= Mímameiðr =

Mythological tree

In Norse mythology, Mímameiðr (Old Norse "Mimi's tree") is a tree whose branches stretch over every land, is unharmed by fire or metal, bears fruit that assists pregnant women, and upon whose highest bough roosts the cock Víðópnir. Mímameiðr is solely attested in the Old Norse poem Fjölsvinnsmál. Due to parallels between descriptions of the two, scholars generally consider Mímameiðr to be another name for the world tree Yggdrasil, along with the similarly named Hoddmímis holt, a wood within which Líf and Lífthrasir are foretold to take refuge during the events of Ragnarök. Mímameiðr is sometimes modernly anglicized as Mimameid or Mimameith.

==Fjölsvinnsmál==
Mímameiðr is mentioned in stanzas of the eddic-meter poem Fjölsvinnsmál, where the tree is described as having limbs that stretch over every land, bearing helpful fruit, and as harboring the cock Víðópnir. The first mention occurs when Svipdagr asks Fjölsviðr to tell him what the name of the tree whose branches reach over every land. Fjolsvith responds that:

| Benjamin Thorpe translation: Mimameidir it is called; but few men know from what roots it springs: it by that will fall which fewest know. Nore fire nor iron will harm it. | Henry Adams Bellows translation: "Mimameith its name, and no man knows What root beneath it runs; And few can guess what shall fell the tree, For fire nor iron shall fell it." | |

This stanza is followed by another where Svipdagr asks Fjölsviðr what grows from the seed of the tree. Fjölsviðr responds that fruit grows from the tree:

| Benjamin Thorpe translation: Its fruit shall on the fire be laid, for labouring women; out then will pass what would in remain: so is it a creator of mankind." | Henry Adams Bellows translation: "Women, sick with child shall seek Its fruit to the flames to bear; Then out shall come what within was hid, And so is it mighty with men." | |

In the notes to his translation of this stanza, Bellows comments this stanza is to be understood as explaining that, when cooked, the fruit of Mímameiðr—which he identifies as Yggdrasil—will assure safe childbirth.

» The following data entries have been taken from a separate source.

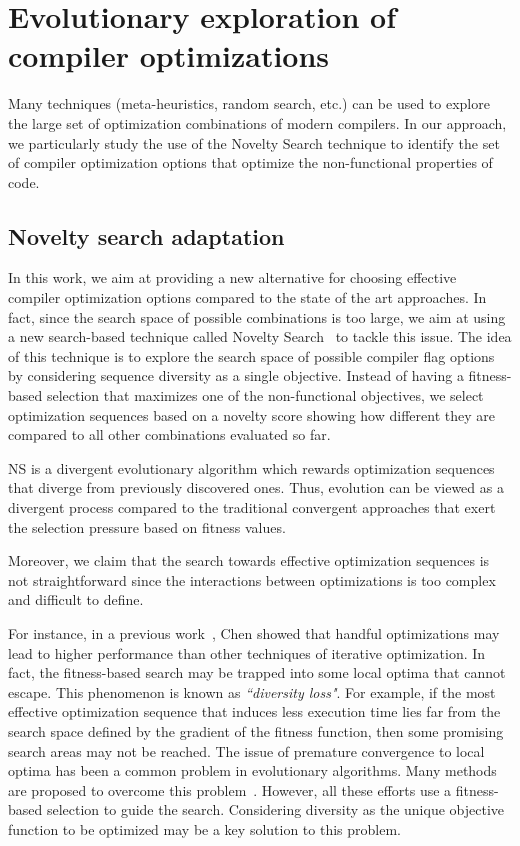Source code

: \section{Evolutionary exploration of compiler optimizations}
\label{sec:comp-NS}
Many techniques (meta-heuristics, random search, etc.) can be used to explore the large set of optimization combinations of modern compilers. 
In our approach, we particularly study the use of the Novelty Search technique to identify the set of compiler optimization options that optimize the non-functional properties of code.

\subsection{Novelty search adaptation}

In this work, we aim at providing a new alternative for choosing effective compiler optimization options compared to the state of the art approaches. 
In fact, since the search space of possible combinations is too large, we aim at using a new search-based technique called Novelty Search~\cite{lehman2008exploiting} to tackle this issue. 
The idea of this technique is to explore the search space of possible compiler flag options by considering sequence diversity as a single objective. 
Instead of having a fitness-based selection that maximizes one of the non-functional objectives, we select optimization sequences based on a novelty score showing how different they are compared to all other combinations evaluated so far. 

NS is a divergent evolutionary algorithm which rewards optimization sequences that diverge from previously discovered ones. Thus, evolution can be viewed as a divergent process compared to the traditional convergent approaches that exert the selection pressure based on fitness values.

Moreover, we claim that the search towards effective optimization sequences is not straightforward since the interactions between optimizations is too complex and difficult to define. 

For instance, in a previous work~\cite{chen2012deconstructing}, Chen \etal showed that handful optimizations may lead to higher performance than other techniques of iterative optimization. 
In fact, the fitness-based search may be trapped into some local optima that cannot escape\cite{bodin1998iterative}. 
This phenomenon is known as \textit{``diversity loss"}. For example, if the most effective optimization sequence that induces less execution time lies far from the search space defined by the gradient of the fitness function, then some promising search areas may not be reached. 
The issue of premature convergence to local optima has been a common problem in evolutionary algorithms. 
Many methods are proposed to overcome this problem~\cite{banzhaf1996effect}. 
However, all these efforts use a fitness-based selection to guide the search. Considering diversity as the unique objective function to be optimized may be a key solution to this problem.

A third mention occurs when Svipdagr tells Fjölsviðr to tell him what the name of the glittering, golden cock is that sits "on the highest bough". Fjölsviðr complies, revealing that the cock is named Víðópnir:

| Benjamin Thorpe translation: "Vidofnir he is called; in the clear air he stands, in the boughs of Mima's tree: affliction only brings, together indissoluble, the swart bird at his lonely meal." | Henry Adams Bellows translation: "Vithofnir his name, and now he shines Like lightning on Mimameith's limbs; And great is the trouble with which he grieves Both Surt and Sinmora." | |

==Theories==
Scholar Rudolf Simek connects Mímameiðr with Mímisbrunnr ("Mímir's well"), which is located beneath one of the three roots of the cosmological tree Yggdrasil. Simek concludes that due to the location of the well, Mímameiðr is potentially another name for Yggdrasil. In addition, Simek says that Hoddmímis holt ("Hoard-Mímir's" holt)—a wood whose name refers to the same figure and wherein Líf and Lífþrasir survive Ragnarök—may also be another name for Yggdrasil, and therefore is likely the same location as Mímameiðr.

Scholar John Lindow concurs, noting that if the figures within the location names are the same, then the identification of all the locations as within close vicinity is likely.